Open Heart Protocol

The Open Heart protocol lets an anonymous user sends an emoji reaction to a URL.

How

Set up an endpoint to receive an Open Heart POST request like this one:

curl -d '🥨' -X POST 'https://api.openheart.fyi'

A Open Heart message should contain of a single emoji sequence. However, the emoji sequence may be followed by arbitrary data which the server is expected to ignore.

This allows HTML <form>s to post reactions using the Open Heart protocol through an empty input. In this case, the payload will be 🥨=.

<form action="https://api.openheart.fyi" method="POST" enctype="text/plain">
  <button name="🥨">🥨</button>
</form>

Server code

Example

Public API

Alternatively, you can use api.oh provided by us.

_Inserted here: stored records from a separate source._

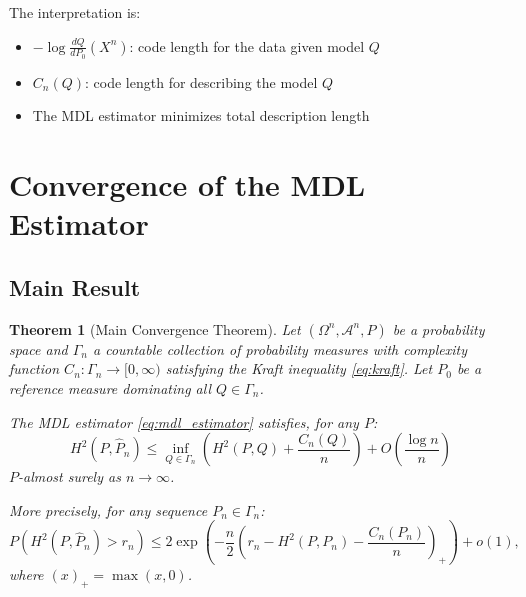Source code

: \documentclass[preprint,review,12pt]{article}
\newtheorem{theorem}{Theorem}[section]
\begin{document}
The interpretation is:
\begin{itemize}
\item $-\log \frac{dQ}{dP_0}(X^n)$: code length for the data given model $Q$
\item $C_n(Q)$: code length for describing the model $Q$
\item The MDL estimator minimizes total description length
\end{itemize}

\section{Convergence of the MDL Estimator}
\label{sec:convergence}

\subsection{Main Result}

\begin{theorem}[Main Convergence Theorem]\label{thm:main}
Let $(\Omega^n, \mathcal{A}^n, P)$ be a probability space and $\Gamma_n$ a 
countable collection of probability measures with complexity function 
$C_n: \Gamma_n \to [0, \infty)$ satisfying the Kraft inequality 
\eqref{eq:kraft}. Let $P_0$ be a reference measure dominating all 
$Q \in \Gamma_n$.

The MDL estimator \eqref{eq:mdl_estimator} satisfies, for any $P$:
\begin{equation}\label{eq:main_result}
	H^2(P, \hat{P}_n) \leq \inf_{Q \in \Gamma_n} \left( H^2(P, Q) 
	+ \frac{C_n(Q)}{n} \right) + O\left( \frac{\log n}{n} \right)
\end{equation}
$P$-almost surely as $n \to \infty$.

More precisely, for any sequence $P_n \in \Gamma_n$:
\begin{equation}\label{eq:probability_bound}
	P\left( H^2(P, \hat{P}_n) > r_n \right) \leq 
	2 \exp\left( -\frac{n}{2} \left( r_n - H^2(P, P_n) - \frac{C_n(P_n)}{n} 
	\right)_+ \right) + o(1),
\end{equation}
where $(x)_+ = \max(x, 0)$.
\end{theorem}
\end{document}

See the repository for more details.

UI

It’s a good idea to give visitors an easy way to send such requests; for example, with:

Count

Optionally, a GET request to the same URL may respond with the emoji reaction counts.

curl 'https://api.openheart.fyi'

The response should be a JSON object mapping Emoji (as Strings) to their count (as Numbers):

{"❤️": 14,"🫀": 12,"🥨": 22}

If reaction counts are write-only, the server should respond with a 403 or a 404.

Questions

Why not WebMention?

This is much, much, much simpler.

What happens after POST?

The author of the endpoint decides.

What if the someone repeatedly sends emoji to my server?

It shows they may be quite enthusiastic.

What if I don’t want to receive some emoji?

Create a server-side allow list or disallow list and respond with a 400.